*YOUR TASK*
Return all the entries below exactly as they were given.

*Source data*
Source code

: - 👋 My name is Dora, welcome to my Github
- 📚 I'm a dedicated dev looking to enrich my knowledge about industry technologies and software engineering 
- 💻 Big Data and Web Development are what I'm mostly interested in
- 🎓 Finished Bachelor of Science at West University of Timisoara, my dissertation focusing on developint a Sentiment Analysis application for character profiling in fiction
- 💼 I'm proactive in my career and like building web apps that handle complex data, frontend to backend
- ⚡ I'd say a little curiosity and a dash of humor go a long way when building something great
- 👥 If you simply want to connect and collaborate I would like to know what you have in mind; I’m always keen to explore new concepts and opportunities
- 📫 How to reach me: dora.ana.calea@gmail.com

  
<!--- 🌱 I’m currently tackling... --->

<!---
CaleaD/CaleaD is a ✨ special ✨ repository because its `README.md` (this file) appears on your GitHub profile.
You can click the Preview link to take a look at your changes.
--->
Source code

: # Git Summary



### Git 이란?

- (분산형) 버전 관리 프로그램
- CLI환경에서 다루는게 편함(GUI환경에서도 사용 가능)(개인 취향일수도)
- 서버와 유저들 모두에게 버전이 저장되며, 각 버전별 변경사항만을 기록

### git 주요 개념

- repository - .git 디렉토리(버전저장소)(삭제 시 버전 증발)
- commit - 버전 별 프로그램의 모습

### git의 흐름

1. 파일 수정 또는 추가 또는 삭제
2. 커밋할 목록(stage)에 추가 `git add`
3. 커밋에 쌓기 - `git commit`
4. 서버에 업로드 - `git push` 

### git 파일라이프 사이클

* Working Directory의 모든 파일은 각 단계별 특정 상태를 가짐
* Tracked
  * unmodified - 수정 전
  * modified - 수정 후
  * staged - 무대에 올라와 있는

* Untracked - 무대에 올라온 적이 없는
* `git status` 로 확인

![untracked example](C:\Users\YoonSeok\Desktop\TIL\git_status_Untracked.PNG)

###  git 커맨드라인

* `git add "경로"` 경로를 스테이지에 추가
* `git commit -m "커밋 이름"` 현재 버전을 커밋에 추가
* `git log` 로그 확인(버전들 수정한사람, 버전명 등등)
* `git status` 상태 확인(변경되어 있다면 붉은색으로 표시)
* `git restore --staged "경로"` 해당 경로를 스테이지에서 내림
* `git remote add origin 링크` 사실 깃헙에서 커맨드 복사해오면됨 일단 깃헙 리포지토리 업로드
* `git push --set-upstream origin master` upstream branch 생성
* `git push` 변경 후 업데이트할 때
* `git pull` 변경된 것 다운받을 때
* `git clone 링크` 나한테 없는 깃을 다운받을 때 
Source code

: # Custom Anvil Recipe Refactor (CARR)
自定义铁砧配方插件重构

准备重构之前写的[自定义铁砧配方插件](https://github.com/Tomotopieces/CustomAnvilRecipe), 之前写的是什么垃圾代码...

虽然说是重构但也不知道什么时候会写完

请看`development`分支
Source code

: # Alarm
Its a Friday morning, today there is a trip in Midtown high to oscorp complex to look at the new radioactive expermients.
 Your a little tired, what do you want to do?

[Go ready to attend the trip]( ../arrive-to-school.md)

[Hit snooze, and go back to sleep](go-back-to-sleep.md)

*RESPONSE TO THIS TASK*
Source code

: - 👋 My name is Dora, welcome to my Github
- 📚 I'm a dedicated dev looking to enrich my knowledge about industry technologies and software engineering 
- 💻 Big Data and Web Development are what I'm mostly interested in
- 🎓 Finished Bachelor of Science at West University of Timisoara, my dissertation focusing on developint a Sentiment Analysis application for character profiling in fiction
- 💼 I'm proactive in my career and like building web apps that handle complex data, frontend to backend
- ⚡ I'd say a little curiosity and a dash of humor go a long way when building something great
- 👥 If you simply want to connect and collaborate I would like to know what you have in mind; I’m always keen to explore new concepts and opportunities
- 📫 How to reach me: dora.ana.calea@gmail.com

  
<!--- 🌱 I’m currently tackling... --->

<!---
CaleaD/CaleaD is a ✨ special ✨ repository because its `README.md` (this file) appears on your GitHub profile.
You can click the Preview link to take a look at your changes.
--->
Source code

: # Git Summary



### Git 이란?

- (분산형) 버전 관리 프로그램
- CLI환경에서 다루는게 편함(GUI환경에서도 사용 가능)(개인 취향일수도)
- 서버와 유저들 모두에게 버전이 저장되며, 각 버전별 변경사항만을 기록

### git 주요 개념

- repository - .git 디렉토리(버전저장소)(삭제 시 버전 증발)
- commit - 버전 별 프로그램의 모습

### git의 흐름

1. 파일 수정 또는 추가 또는 삭제
2. 커밋할 목록(stage)에 추가 `git add`
3. 커밋에 쌓기 - `git commit`
4. 서버에 업로드 - `git push` 

### git 파일라이프 사이클

* Working Directory의 모든 파일은 각 단계별 특정 상태를 가짐
* Tracked
  * unmodified - 수정 전
  * modified - 수정 후
  * staged - 무대에 올라와 있는

* Untracked - 무대에 올라온 적이 없는
* `git status` 로 확인

![untracked example](C:\Users\YoonSeok\Desktop\TIL\git_status_Untracked.PNG)

###  git 커맨드라인

* `git add "경로"` 경로를 스테이지에 추가
* `git commit -m "커밋 이름"` 현재 버전을 커밋에 추가
* `git log` 로그 확인(버전들 수정한사람, 버전명 등등)
* `git status` 상태 확인(변경되어 있다면 붉은색으로 표시)
* `git restore --staged "경로"` 해당 경로를 스테이지에서 내림
* `git remote add origin 링크` 사실 깃헙에서 커맨드 복사해오면됨 일단 깃헙 리포지토리 업로드
* `git push --set-upstream origin master` upstream branch 생성
* `git push` 변경 후 업데이트할 때
* `git pull` 변경된 것 다운받을 때
* `git clone 링크` 나한테 없는 깃을 다운받을 때 
Source code

: # Custom Anvil Recipe Refactor (CARR)
自定义铁砧配方插件重构

准备重构之前写的[自定义铁砧配方插件](https://github.com/Tomotopieces/CustomAnvilRecipe), 之前写的是什么垃圾代码...

虽然说是重构但也不知道什么时候会写完

请看`development`分支
Source code

: # Alarm
Its a Friday morning, today there is a trip in Midtown high to oscorp complex to look at the new radioactive expermients.
 Your a little tired, what do you want to do?

[Go ready to attend the trip]( ../arrive-to-school.md)

[Hit snooze, and go back to sleep](go-back-to-sleep.md)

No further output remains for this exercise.